▶ WHAT IS EXPECTED:
Your answer should be one number: the count of lines below that contain "geliştirilmesine".

*** Opening of SUPPLIED DATA ***

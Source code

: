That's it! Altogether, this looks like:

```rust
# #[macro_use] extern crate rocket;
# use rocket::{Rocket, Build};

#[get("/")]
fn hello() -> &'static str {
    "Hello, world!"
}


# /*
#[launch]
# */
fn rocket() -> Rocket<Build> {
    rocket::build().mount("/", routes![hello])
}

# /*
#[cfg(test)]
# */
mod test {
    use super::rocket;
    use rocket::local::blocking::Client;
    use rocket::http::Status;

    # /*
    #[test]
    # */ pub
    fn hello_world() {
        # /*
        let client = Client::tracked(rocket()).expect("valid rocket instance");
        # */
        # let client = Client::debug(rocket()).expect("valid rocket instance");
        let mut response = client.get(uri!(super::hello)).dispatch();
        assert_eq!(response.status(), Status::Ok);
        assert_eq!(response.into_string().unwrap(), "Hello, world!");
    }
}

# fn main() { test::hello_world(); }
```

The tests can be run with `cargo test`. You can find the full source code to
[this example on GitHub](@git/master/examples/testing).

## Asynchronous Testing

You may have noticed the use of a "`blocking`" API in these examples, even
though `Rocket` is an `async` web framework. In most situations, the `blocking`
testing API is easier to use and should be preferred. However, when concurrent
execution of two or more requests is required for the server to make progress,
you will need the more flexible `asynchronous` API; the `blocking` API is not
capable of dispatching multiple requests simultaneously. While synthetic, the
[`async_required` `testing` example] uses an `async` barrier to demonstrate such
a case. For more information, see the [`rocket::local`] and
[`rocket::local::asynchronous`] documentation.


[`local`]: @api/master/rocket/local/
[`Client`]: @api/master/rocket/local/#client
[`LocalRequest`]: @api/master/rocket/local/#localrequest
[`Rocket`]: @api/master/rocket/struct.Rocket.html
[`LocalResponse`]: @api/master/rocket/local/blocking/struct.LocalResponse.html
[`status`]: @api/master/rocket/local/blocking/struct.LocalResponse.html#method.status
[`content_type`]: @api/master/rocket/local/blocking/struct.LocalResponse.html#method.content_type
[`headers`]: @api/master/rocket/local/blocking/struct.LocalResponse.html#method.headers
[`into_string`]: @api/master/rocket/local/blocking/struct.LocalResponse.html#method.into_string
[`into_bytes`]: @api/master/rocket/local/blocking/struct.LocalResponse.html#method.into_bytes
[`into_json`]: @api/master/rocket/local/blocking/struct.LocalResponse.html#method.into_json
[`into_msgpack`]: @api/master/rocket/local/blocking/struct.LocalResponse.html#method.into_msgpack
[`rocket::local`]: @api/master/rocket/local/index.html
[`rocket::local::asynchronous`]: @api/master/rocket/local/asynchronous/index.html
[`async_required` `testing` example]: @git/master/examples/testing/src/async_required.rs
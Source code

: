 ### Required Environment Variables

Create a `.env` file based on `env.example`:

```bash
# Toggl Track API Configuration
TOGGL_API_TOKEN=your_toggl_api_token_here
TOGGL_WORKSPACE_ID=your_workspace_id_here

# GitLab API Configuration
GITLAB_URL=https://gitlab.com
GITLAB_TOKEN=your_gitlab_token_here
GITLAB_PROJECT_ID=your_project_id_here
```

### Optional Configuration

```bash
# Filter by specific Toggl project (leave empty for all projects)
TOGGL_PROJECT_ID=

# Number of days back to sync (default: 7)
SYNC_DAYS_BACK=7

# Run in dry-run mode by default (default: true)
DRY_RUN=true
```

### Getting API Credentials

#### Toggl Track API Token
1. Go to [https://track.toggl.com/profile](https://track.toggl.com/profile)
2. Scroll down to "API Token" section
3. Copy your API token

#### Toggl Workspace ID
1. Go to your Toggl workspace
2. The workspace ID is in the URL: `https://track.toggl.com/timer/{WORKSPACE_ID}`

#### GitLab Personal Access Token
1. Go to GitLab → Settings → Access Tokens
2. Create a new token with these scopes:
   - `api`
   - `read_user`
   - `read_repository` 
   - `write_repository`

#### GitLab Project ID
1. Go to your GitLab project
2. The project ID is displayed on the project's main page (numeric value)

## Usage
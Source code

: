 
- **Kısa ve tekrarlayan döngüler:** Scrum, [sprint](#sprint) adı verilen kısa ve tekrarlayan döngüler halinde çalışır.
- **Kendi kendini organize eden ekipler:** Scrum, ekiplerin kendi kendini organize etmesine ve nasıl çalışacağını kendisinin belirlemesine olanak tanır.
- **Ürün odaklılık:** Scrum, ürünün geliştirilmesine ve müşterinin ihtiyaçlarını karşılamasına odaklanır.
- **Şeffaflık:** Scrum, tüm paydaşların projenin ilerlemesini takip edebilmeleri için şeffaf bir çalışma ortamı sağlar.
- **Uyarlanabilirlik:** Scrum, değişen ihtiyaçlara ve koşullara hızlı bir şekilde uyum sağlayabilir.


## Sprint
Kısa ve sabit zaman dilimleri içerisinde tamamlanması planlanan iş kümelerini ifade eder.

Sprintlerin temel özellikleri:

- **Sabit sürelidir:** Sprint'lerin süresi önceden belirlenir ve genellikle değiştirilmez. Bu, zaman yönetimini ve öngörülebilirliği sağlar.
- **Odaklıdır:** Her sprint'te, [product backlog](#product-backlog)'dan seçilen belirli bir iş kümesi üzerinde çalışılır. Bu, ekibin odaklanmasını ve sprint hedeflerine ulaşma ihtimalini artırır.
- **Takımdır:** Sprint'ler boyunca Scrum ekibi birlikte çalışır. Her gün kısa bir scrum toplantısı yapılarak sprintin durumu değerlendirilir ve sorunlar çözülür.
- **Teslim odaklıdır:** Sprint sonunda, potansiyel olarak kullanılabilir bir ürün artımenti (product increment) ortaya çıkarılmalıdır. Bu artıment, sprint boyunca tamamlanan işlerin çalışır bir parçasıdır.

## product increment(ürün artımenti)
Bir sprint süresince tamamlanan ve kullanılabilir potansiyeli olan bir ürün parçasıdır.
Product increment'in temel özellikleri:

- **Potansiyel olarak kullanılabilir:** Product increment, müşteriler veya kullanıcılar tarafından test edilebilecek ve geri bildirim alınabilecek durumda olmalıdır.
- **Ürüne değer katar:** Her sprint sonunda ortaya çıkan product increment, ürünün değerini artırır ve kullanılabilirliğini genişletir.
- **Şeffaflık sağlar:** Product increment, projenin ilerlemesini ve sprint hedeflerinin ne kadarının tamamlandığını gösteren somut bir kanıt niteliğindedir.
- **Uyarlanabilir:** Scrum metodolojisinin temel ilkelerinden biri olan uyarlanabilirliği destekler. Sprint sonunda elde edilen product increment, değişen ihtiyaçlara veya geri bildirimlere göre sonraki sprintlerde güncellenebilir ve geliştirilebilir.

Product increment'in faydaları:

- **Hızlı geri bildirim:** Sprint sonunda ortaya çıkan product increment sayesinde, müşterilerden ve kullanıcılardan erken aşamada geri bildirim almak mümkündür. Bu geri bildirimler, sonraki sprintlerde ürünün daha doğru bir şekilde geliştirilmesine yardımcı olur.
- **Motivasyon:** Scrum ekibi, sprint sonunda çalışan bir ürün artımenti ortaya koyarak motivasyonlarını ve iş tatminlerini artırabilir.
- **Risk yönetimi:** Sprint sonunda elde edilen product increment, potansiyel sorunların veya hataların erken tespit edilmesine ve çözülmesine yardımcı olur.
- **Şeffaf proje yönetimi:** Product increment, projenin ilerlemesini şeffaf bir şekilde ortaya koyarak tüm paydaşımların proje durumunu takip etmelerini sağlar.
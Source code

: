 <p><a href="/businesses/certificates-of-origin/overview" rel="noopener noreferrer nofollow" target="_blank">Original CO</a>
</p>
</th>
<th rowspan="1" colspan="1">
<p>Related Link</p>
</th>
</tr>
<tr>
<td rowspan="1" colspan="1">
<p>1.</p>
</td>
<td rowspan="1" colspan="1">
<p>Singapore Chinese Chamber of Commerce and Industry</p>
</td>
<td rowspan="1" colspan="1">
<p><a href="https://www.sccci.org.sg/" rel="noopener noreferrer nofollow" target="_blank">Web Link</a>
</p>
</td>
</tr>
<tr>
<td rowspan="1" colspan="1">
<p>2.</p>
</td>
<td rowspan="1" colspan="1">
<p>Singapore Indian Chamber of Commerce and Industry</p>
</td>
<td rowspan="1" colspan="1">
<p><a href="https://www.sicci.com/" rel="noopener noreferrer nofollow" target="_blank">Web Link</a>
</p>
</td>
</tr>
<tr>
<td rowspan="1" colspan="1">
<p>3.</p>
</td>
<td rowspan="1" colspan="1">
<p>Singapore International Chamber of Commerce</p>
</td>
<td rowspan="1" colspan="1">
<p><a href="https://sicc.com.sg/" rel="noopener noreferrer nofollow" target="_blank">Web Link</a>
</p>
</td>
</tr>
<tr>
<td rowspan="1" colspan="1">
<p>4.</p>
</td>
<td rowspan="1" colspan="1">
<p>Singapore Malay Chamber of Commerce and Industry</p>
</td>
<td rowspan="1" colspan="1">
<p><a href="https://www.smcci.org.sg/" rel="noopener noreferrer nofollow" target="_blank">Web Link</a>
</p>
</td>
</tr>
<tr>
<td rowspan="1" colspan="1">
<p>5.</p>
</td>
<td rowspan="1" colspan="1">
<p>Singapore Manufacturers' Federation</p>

*** Close of SUPPLIED DATA ***

▶ RESULT OF THIS TASK:
2